N-able Attempts Own Stimulus Program
Canadian RMM vendor hopes to seed SMB market with new "freemium" approach.
- By Scott Bekker
- January 18, 2010
Taking a page from the government playbook, remote monitoring and management (RMM) vendor N-able Technologies Inc. is throwing its own stimulus program at the managed services provider (MSP) market.
The company in January finished the rollout of what it bills as a $75-million stimulus to help its existing and prospective partners seed the market with a free basic version of its RMM software and a free security add-on, an approach the company is calling "freemium."
"We're making a major, major investment in the partners," Gavin Garbutt, N-able's president and CEO, said. The $75 million covers the cost to Ottawa, Canada-based N-able of distributing licenses of third-party security software and some marketing expenses, but not the development of the free, basic version of the company's flagship N-Central RMM software.
"We're making a major, major investment in the partners."
-- Gavin Garbutt, President and CEO, N-able Technologies Inc.
Garbutt's reason for the investment is his sense that, while only an estimated 10 percent of devices in the small to midsize business (SMB) market currently have RMM software deployed, the segment is poised for big growth.
"My belief is we're about to go back into some unbelievable times for IT service providers, especially for MSPs.

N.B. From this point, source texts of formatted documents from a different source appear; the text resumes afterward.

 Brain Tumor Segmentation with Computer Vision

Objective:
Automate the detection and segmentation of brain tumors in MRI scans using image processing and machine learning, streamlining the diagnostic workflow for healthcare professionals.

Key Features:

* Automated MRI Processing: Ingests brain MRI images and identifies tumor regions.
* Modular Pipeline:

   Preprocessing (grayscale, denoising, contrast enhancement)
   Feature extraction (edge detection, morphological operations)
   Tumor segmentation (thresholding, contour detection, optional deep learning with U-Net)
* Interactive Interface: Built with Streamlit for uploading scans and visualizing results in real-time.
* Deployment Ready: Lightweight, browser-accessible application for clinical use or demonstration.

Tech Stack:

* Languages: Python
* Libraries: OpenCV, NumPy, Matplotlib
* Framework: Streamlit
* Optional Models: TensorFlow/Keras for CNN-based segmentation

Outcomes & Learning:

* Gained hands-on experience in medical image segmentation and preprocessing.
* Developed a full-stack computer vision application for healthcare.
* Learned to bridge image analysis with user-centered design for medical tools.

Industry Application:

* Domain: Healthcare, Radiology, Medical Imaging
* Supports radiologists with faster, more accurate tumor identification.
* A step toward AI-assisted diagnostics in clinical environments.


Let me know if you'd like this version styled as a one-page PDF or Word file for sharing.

People have not been refreshing their stuff. As the economy starts picking up and SMBs start spending again, whoever owns the data owns the customer," Garbutt said.
To help N-able MSP partners own that data, N-able created a free Essential version as part of the development of the recent N-Central 7.0 release. Paid licenses are called N-Central Professional licenses. N-Able describes Essential as providing RMM capabilities for non-critical devices such as asset management, monitoring and terminal services. Professional licenses add device control, remote support and tactical operation reporting.
The third-party security software licenses, an OEM deal with Panda Security, are called N-Central Endpoint Security Manager and include anti-virus, anti-spam, anti-malware, personal firewall and host intrusion protection.
Scott Bekker is editor in chief of Redmond Channel Partner magazine.